Copyright Notice

This text is copyright by InfoStrada Communications, Inc., and is used with their permission. Further distribution or use is not permitted.

This text has appeared in an edited form in Linux Magazine magazine. However, the version you are reading here is as the author originally submitted the article for publication, not after their editors applied their creativity.

Please read all the information in the table of contents before using this article.

Download this listing!

Linux Magazine Column 77 (Jan 2006)

[Suggested title: ``Using a database for a web server log (part 1)'']

The server for www.stonehenge.com (and a few other sublease customers like www.geekcruises.com) uses mod_perl and apache.

Because the mod_perl processes tend to be heavy, I have the traditional caching reverse-proxy server stack, so that the mod_perl processes can be freed the moment they've completed their task, and some lightweight hits (such as icons) can be served without touching the backend at all.

For many years, I've been logging the backend processes directly to a database with DBI, using a custom mod_perl logger-phase handler.

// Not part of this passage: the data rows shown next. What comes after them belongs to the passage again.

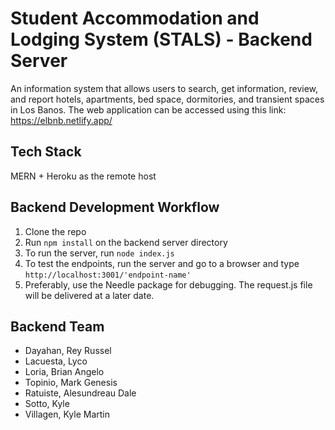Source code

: # Student Accommodation and Lodging System (STALS) - Backend Server

An information system that allows users to search, get information, review, and report hotels, apartments, bed space, dormitories, and transient spaces in Los Banos. The web application can be accessed using this link: https://elbnb.netlify.app/

## Tech Stack

MERN + Heroku as the remote host

## Backend Development Workflow

1. Clone the repo
2. Run `npm install` on the backend server directory
3. To run the server, run `node index.js`
4. To test the endpoints, run the server and go to a browser and type `http://localhost:3001/'endpoint-name'`
5. Preferably, use the Needle package for debugging. The request.js file will be delivered at a later date.

## Backend Team

- Dayahan, Rey Russel
- Lacuesta, Lyco
- Loria, Brian Angelo
- Topinio, Mark Genesis
- Ratuiste, Alesundreau Dale
- Sotto, Kyle
- Villagen, Kyle Martin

However, because the front processes didn't have mod_perl, the only logging I could get was a traditional flat file.

Recently, I upgraded to Apache2 and mod_perl2 (which is a bit of a story in itself, but perhaps for another time). This required updating my DBI logger a bit. At the same time, I was also asked to track users to the GeekCruises web site, so I wanted to add mod_usertrack and also a way to link front hits with back hits for complete correlation.

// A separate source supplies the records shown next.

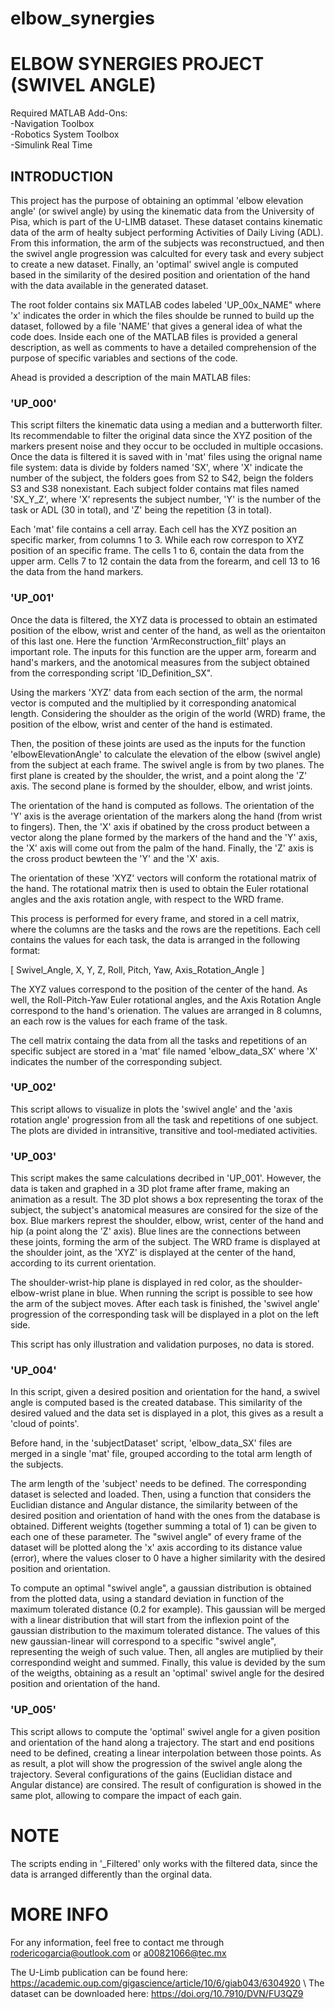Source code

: # elbow_synergies


# ELBOW SYNERGIES PROJECT (SWIVEL ANGLE)

Required MATLAB Add-Ons: \
-Navigation Toolbox \
-Robotics System Toolbox \
-Simulink Real Time 

## INTRODUCTION

This project has the purpose of obtaining an optimmal 'elbow elevation angle' (or swivel angle) by using the kinematic
data from the University of Pisa, which is part of the U-LIMB dataset. These dataset contains kinematic data of the arm
of healty subject performing Activities of Daily Living (ADL). From this information, the arm of the subjects was
reconstructued, and then the swivel angle progression was calculted for every task and every subject to create a new dataset. 
Finally, an 'optimal' swivel angle is computed based in the similarity of the desired position and orientation  of the hand
with the data available in the generated dataset.

The root folder contains six MATLAB codes labeled 'UP_00x_NAME" where 'x' indicates the order in which the files
shoulde be runned to build up the dataset, followed by a file 'NAME' that gives a general idea of what the code does.
Inside each one of the MATLAB files is provided a general description, as well as comments to have a detailed
comprehension of the purpose of specific variables and sections of the code.

Ahead is provided a description of the main MATLAB files:

### 'UP_000' 
This script filters the kinematic data using a median and a butterworth filter. Its recommendable to filter the
original data since the XYZ position of the markers present noise and they occur to be occluded in multiple occasions. 
Once the data is filtered it is saved with in 'mat' files using the orignal name file system: data is divide by 
folders named 'SX', where 'X' indicate the number of the subject, the folders goes from S2 to S42, beign the folders 
S3 and S38 nonexistant. Each subject folder contains mat files named 'SX_Y_Z', where 'X' represents the subject number, 
'Y' is the number of the task or ADL (30 in total), and 'Z' being the repetition (3 in total).

Each 'mat' file contains a cell array. Each cell has the XYZ position an specific marker, from columns 1 to 3. While
each row correspon to XYZ position of an specific frame. The cells 1 to 6, contain the data from the upper arm. 
Cells 7 to 12 contain the data from the forearm, and cell 13 to 16 the data from the hand markers.

### 'UP_001'

Once the data is filtered, the XYZ data is processed to obtain an estimated position of the elbow, wrist and center of 
the hand, as well as the orientaiton of this last one. Here the function 'ArmReconstruction_filt' plays an important role. 
The inputs for this function are the upper arm, forearm and hand's markers, and the anotomical measures from the subject 
obtained from the corresponding script 'ID_Definition_SX".

Using the markers 'XYZ' data from each section of the arm, the normal vector is computed and the multiplied by it 
corresponding anatomical length. Considering the shoulder as the origin of the world (WRD) frame, the position 
of the elbow, wrist and center of the hand is estimated.

Then, the position of these joints are used as the inputs for the function 'elbowElevationAngle' to calculate the elevation
of the elbow (swivel angle) from the subject at each frame. The swivel angle is from by two planes. The first plane is 
created by the shoulder, the wrist, and a point along the 'Z' axis. The second plane is formed by the shoulder, elbow, and
wrist joints.

The orientation of the hand is computed as follows. The orientation of the 'Y' axis is the average orientation of the markers
along the hand (from wrist to fingers). Then, the 'X' axis if obatined by the cross product between a vector along 
the plane formed by the markers of the hand and the 'Y' axis, the 'X' axis will come out from the palm of the hand. Finally,
the 'Z' axis is the cross product bewteen the 'Y' and the 'X' axis.

The orientation of these 'XYZ' vectors will conform the rotational matrix of the hand. The rotational matrix then is used
to obtain the Euler rotational angles and the axis rotation angle, with respect to the WRD frame.

This process is performed for every frame, and stored in a cell matrix, where the columns are the tasks and the rows are 
the repetitions. Each cell contains the values for each task, the data is arranged in the following format:

[ Swivel_Angle, X, Y, Z, Roll, Pitch, Yaw, Axis_Rotation_Angle ]

The XYZ values correspond to the position of the center of the hand. As well, the Roll-Pitch-Yaw Euler rotational
angles, and the Axis Rotation Angle correspond to the hand's orienation. The values are arranged in 8 columns, an each row
is the values for each frame of the task.

The cell matrix containg the data from all the tasks and repetitions of an specific subject are stored in a 'mat' file named
'elbow_data_SX' where 'X' indicates the number of the corresponding subject.

### 'UP_002'
This script allows to visualize in plots the 'swivel angle' and the 'axis rotation angle' progression from all the task and
repetitions of one subject. The plots are divided in intransitive, transitive and tool-mediated activities.

### 'UP_003' 
This script makes the same calculations decribed in 'UP_001'. However, the data is taken and graphed in a 3D plot frame
after frame, making an animation as a result. The 3D plot shows a box representing the torax of the subject, the subject's
anatomical measures are consired for the size of the box. Blue markers represt the shoulder, elbow, wrist, center of the hand
and hip (a point along the 'Z' axis). Blue lines are the connections between these joints, forming the arm of the subject.
The WRD frame is displayed at the shoulder joint, as the 'XYZ' is displayed at the center of the hand, according to
its current orientation.

The shoulder-wrist-hip plane is displayed in red color, as the shoulder-elbow-wrist plane in blue. When running the script
is possible to see how the arm of the subject moves. After each task is finished, the 'swivel angle' progression of the
corresponding task will be displayed in a plot on the left side.

This script has only illustration and validation purposes, no data is stored.

### 'UP_004'
In this script, given a desired position and orientation for the hand, a swivel angle is computed based is the created
database. This similarity of the desired valued and the data set is displayed in a plot, this gives as a result a 
'cloud of points'.

Before hand, in the 'subjectDataset' script, 'elbow_data_SX' files are merged in a single 'mat' file, grouped according to
the total arm length of the subjects.

The arm length of the 'subject' needs to be defined. The corresponding dataset is selected and loaded. Then, using a 
function that considers the Euclidian distance and Angular distance, the similarity between of the desired position 
and orientation of hand with the ones from the database is obtained. Different weights (together summing a total of 1) can be 
given to each one of these parameter. The "swivel angle" of every frame of the dataset will be plotted along the 'x' axis 
according to its distance value (error), where the values closer to 0 have a higher similarity with the desired 
position and orientation.

To compute an optimal "swivel angle", a gaussian distribution is obtained from the plotted data, using a standard deviation
in function of the maximum tolerated distance (0.2 for example). This gaussian will be merged with a linear distribution that
will start from the inflexion point of the gaussian distribution to the maximum tolerated distance. The values of this new 
gaussian-linear will correspond to a specific "swivel angle", representing the weigh of such value. 
Then, all angles are mutiplied by their correspondind weight and summed. Finally, this value is devided by the sum of the 
weigths, obtaining as a result an 'optimal' swivel angle for the desired position and orientation of the hand.

### 'UP_005' 
This script allows to compute the 'optimal' swivel angle for a given position and orientation of the hand along a trajectory. 
The start and end positions need to be defined, creating a linear interpolation between those points.
As as result, a plot will show the progression of the swivel angle along the trajectory. Several configurations of the
gains (Euclidian distace and Angular distance) are consired. The result of configuration is showed in the same plot, 
allowing to compare the impact of each gain. 

# NOTE
The scripts ending in '_Filtered' only works with the filtered data, since the data is arranged differently than the
orginal data.


# MORE INFO 

For any information, feel free to contact me through <rodericogarcia@outlook.com> or <a00821066@tec.mx>

The U-Limb publication can be found here: https://academic.oup.com/gigascience/article/10/6/giab043/6304920
\ The dataset can be downloaded here: https://doi.org/10.7910/DVN/FU3QZ9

At first, I just enabled the DBI logger in the front servers, but within a few days, things started breaking. Because I use PostgreSQL, each child process in both the front (many) and back (few) processes was maintaining a separate connection to the database, and this was causing me to run out of memory and available database connections. Even worse, if the connections were just full enough, a new connection for the registration or administration applications for GeekCruises would fail, leaving either the customer or the admin person upset and frustrated.

So, I quickly concluded that rather than have separate connections from each child to the database, I needed some sort of aggregator. I noticed that the automatic logroller application included with Apache was basically a separate process that was forked during the startup phase, but shared a connection to all of the children. After studying the C source code of how this was accomplished, I decided I could do the same thing in a few lines of Perl as well.

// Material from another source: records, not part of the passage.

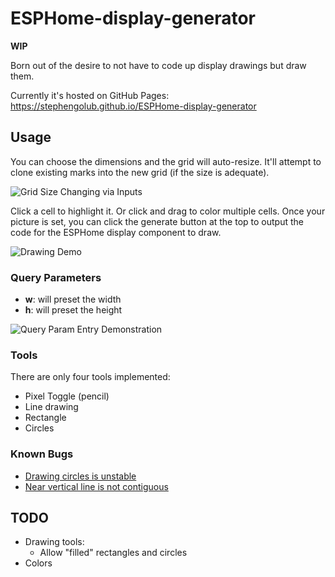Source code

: # ESPHome-display-generator

**WIP**

Born out of the desire to not have to code up display drawings but draw them.

Currently it's hosted on GitHub Pages: https://stephengolub.github.io/ESPHome-display-generator

## Usage

You can choose the dimensions and the grid will auto-resize. It'll attempt to clone existing marks into the new grid (if the size is adequate).

![Grid Size Changing via Inputs](images/docs/input_grid_size.gif)

Click a cell to highlight it. Or click and drag to color multiple cells. Once your picture is set, you can click the generate button at the top to output the code for the ESPHome display component to draw.

![Drawing Demo](images/docs/drawing.gif)

### Query Parameters

* **w**: will preset the width
* **h**: will preset the height

![Query Param Entry Demonstration](images/docs/queryparams.gif)

### Tools

There are only four tools implemented:
* Pixel Toggle (pencil)
* Line drawing
* Rectangle
* Circles



### Known Bugs

* [Drawing circles is unstable](https://github.com/stephengolub/ESPHome-display-generator/issues/3)
* [Near vertical line is not contiguous](https://github.com/stephengolub/ESPHome-display-generator/issues/4)

## TODO

* Drawing tools:
    * Allow "filled" rectangles and circles
* Colors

The result is that I now have only two connections to the database (one used by the front cluster of servers, and the other used by the back cluster), and my PostgreSQL is happy, and so are the folks at GeekCruises.

The code from the mod_perl handler is in [listing one, below]. The code for the separate logger program will be presented in the next part of this article.

Line 1 marks this as Perl code, so that Emacs will switch to the right editing mode. Line 2 establishes the package for my handler. I put locally developed modules into the Stonehenge:: prefix to prevent collisions with CPAN modules. Line 3 enables the traditional compiler restrictions.

Line 5 reminds me what I need to do to use this module. I try to leave hints like this to remind myself what I was thinking at the time. In this case, I'm reminded of the necessary line in httpd.conf.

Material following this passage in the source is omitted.